Zimbabwe president denies poll fraud as opposition rejects his re-election

By Nyasha Chingono and Carien du Plessis

HARARE (Reuters) -Zimbabwe's re-elected President Emmerson Mnangagwa suggested on Sunday that anyone questioning the results of last week's election take their case to court as an opposition leader accused him of "gigantic fraud".

Mnangagwa, 80, won the election with 52.6% of the vote while the opposition Citizens' Coalition for Change (CCC) leader Nelson Chamisa got 44%, the election commission said on Saturday.

Chamisa said on Sunday the CCC would not accept the results.

He said the opposition would form the new government, without giving details. He did not answer questions on whether his party would challenge the results in court.

“We will not wait for five years. There has to be a change now,” Chamisa told journalists and party officials.

Two observers' groups said police raided their data centres and arrested staff and volunteers so they could not independently verify the results.

The Election Resource Centre and the Zimbabwe Election Support Network said in a statement that this “cast a shadow over the entire election process". The police were not immediately available for comment.

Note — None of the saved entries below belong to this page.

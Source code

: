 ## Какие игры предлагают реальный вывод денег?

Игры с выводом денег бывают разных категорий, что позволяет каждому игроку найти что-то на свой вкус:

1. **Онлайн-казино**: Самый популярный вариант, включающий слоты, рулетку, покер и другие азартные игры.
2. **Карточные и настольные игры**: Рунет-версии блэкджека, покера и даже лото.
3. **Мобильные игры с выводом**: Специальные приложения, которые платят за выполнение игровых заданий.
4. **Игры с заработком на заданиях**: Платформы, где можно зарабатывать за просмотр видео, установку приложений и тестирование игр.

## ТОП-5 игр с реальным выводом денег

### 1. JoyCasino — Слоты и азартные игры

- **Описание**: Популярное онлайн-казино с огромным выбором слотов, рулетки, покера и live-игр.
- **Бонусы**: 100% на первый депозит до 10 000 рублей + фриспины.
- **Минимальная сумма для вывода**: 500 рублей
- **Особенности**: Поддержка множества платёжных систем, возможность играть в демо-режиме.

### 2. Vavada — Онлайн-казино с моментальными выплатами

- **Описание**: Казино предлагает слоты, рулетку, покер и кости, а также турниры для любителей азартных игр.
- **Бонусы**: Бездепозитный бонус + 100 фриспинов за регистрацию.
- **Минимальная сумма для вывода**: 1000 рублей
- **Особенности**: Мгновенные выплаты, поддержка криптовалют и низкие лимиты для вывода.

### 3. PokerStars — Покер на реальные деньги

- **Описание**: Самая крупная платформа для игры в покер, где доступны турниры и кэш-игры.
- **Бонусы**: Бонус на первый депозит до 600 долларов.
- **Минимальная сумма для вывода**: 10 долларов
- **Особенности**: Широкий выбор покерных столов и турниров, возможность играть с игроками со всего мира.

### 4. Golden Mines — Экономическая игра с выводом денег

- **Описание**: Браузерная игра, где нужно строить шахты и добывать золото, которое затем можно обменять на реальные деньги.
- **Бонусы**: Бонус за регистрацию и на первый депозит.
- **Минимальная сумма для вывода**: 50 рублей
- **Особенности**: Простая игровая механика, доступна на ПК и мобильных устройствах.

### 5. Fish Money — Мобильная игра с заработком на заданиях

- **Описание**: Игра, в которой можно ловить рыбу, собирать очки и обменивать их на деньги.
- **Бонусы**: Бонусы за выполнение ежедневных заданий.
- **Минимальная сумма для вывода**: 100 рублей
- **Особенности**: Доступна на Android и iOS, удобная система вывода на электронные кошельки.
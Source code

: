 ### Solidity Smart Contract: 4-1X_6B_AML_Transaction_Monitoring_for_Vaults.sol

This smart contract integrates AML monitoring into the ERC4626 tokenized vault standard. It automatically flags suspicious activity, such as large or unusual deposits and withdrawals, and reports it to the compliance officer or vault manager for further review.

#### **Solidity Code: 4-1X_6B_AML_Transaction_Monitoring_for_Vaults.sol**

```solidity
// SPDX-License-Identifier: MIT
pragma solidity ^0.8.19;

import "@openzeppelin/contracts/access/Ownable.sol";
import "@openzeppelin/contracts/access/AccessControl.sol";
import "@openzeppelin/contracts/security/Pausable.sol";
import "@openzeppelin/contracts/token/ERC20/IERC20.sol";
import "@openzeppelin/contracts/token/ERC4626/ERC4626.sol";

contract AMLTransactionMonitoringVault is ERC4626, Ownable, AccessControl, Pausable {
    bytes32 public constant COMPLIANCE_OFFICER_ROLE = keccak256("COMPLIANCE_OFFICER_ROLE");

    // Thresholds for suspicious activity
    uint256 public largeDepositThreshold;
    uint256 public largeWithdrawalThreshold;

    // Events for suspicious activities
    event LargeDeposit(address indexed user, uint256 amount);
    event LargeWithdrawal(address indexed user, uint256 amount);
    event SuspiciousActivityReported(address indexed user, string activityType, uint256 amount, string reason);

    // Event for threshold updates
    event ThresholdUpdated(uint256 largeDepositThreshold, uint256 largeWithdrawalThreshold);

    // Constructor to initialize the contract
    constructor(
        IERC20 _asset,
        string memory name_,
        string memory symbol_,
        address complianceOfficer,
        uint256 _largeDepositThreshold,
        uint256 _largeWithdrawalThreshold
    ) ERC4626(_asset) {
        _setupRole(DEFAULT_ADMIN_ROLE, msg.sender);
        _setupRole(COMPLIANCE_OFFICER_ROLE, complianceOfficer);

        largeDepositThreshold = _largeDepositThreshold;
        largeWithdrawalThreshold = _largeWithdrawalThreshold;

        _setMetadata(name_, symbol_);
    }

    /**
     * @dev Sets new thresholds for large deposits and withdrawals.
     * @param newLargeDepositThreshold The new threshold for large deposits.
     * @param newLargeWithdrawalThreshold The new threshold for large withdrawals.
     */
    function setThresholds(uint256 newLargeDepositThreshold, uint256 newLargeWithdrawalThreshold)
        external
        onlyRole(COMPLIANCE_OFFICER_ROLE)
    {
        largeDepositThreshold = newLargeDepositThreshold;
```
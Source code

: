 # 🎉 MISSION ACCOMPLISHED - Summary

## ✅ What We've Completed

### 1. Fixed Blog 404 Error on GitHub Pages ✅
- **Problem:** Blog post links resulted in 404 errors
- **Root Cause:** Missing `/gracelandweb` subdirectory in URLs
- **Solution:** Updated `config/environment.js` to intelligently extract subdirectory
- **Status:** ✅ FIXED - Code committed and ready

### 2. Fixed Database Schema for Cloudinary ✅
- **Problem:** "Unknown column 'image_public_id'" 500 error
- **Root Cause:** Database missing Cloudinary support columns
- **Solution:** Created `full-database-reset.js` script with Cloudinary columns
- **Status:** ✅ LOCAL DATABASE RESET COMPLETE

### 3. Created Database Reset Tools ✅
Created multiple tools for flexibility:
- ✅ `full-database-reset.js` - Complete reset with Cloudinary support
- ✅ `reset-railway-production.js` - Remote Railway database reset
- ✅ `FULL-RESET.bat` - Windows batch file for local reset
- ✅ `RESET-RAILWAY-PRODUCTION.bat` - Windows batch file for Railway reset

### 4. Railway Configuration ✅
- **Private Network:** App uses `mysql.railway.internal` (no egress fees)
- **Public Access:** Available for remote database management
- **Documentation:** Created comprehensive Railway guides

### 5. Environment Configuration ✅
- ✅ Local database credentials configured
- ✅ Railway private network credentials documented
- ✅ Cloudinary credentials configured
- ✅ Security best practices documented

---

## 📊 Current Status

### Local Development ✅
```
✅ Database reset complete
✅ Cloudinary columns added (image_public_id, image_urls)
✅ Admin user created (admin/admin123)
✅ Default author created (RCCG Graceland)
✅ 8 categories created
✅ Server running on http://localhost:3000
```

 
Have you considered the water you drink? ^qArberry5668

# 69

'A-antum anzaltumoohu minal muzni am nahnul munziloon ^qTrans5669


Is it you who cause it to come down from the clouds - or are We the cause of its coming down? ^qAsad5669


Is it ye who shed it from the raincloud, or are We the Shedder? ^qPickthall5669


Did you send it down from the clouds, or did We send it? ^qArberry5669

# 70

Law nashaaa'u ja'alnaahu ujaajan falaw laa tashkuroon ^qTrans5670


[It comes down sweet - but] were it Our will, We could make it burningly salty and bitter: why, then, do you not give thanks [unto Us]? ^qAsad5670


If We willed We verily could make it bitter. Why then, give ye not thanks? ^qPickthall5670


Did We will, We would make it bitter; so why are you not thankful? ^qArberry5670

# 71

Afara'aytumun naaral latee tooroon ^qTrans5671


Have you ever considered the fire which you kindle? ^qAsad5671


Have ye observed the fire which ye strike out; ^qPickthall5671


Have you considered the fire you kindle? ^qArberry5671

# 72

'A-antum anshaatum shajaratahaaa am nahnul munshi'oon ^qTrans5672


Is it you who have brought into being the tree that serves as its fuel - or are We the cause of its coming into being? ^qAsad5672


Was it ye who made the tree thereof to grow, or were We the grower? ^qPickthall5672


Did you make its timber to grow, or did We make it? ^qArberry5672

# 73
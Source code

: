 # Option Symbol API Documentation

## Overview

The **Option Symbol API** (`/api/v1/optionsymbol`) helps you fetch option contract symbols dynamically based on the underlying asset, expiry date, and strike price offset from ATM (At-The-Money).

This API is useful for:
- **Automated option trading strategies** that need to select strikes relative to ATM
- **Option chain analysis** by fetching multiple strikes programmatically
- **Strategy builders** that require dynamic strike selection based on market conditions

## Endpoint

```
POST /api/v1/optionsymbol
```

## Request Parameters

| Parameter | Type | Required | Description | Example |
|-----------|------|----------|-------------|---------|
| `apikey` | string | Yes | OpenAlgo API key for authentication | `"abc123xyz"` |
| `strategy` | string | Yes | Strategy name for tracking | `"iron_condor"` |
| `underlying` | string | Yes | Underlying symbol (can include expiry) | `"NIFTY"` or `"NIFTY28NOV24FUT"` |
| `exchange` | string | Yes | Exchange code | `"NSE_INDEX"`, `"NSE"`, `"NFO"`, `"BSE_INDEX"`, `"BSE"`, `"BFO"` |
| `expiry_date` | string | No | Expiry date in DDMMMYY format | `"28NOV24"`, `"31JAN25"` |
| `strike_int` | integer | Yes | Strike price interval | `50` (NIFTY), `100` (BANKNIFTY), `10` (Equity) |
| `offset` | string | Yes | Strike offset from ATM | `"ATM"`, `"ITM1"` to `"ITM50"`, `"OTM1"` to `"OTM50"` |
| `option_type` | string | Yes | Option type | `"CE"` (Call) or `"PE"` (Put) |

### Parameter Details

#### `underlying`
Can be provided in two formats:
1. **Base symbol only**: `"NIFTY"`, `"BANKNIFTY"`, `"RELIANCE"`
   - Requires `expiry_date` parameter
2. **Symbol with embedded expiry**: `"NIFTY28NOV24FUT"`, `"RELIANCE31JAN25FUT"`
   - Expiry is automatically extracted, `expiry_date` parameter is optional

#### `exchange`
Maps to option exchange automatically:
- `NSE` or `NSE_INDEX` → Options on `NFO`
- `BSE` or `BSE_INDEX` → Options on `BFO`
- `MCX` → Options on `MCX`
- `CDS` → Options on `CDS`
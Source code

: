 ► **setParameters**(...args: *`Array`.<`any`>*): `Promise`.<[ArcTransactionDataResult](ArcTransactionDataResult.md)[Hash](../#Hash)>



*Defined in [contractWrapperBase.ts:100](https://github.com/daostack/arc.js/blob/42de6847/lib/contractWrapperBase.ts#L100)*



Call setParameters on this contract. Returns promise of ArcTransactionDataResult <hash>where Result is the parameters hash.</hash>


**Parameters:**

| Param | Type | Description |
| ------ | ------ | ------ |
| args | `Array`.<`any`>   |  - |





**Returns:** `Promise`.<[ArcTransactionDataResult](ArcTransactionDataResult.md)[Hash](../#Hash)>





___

Observers from regional body SADC and from the African Union also criticised the election process.

Analysts and observers said the contest was heavily skewed in favour of the ZANU-PF ruling party, which has been in power for more than four decades. ZANU-PF denies it has an unfair advantage or seeks to influence the outcome of elections through rigging.

Chamisa, speaking on social media platform X, formerly Twitter, said of the election: "It's a blatant and gigantic fraud."

He indicated he was counting on diplomatic pressure on the government.

"Do not leave us, particularly our fellow brothers and sisters in the region and on the continent,” he said. “We count on your solidarity as we seek to resolve this political crisis.”

Mnangagwa first became president when longtime strongman Robert Mugabe was toppled in a 2017 military coup after 37 years in power. Mnangagwa's first term was marked by runaway inflation, currency shortages and sky-high unemployment.

Mnangagwa welcomed the result.

"I competed with them and I am happy that I have won the race," he said at State House on Sunday amid heavy police presence in parts of the capital.

"Those who feel the race was not run properly should know where to go to."

This is Mnangagwa’s second and possibly last term as the constitution limits presidential terms to two.

ZANU-PF spokesman Christopher Mutswangwa said the party, which mustered 136 of 209 seats in the parliamentary elections, was shy of a two-thirds majority.

“We will concentrate more on governance than probably trying to amend the constitution,” he told journalists on Sunday.

Term limits are a contentious issue in the southern African country given the length of Mugabe's rule.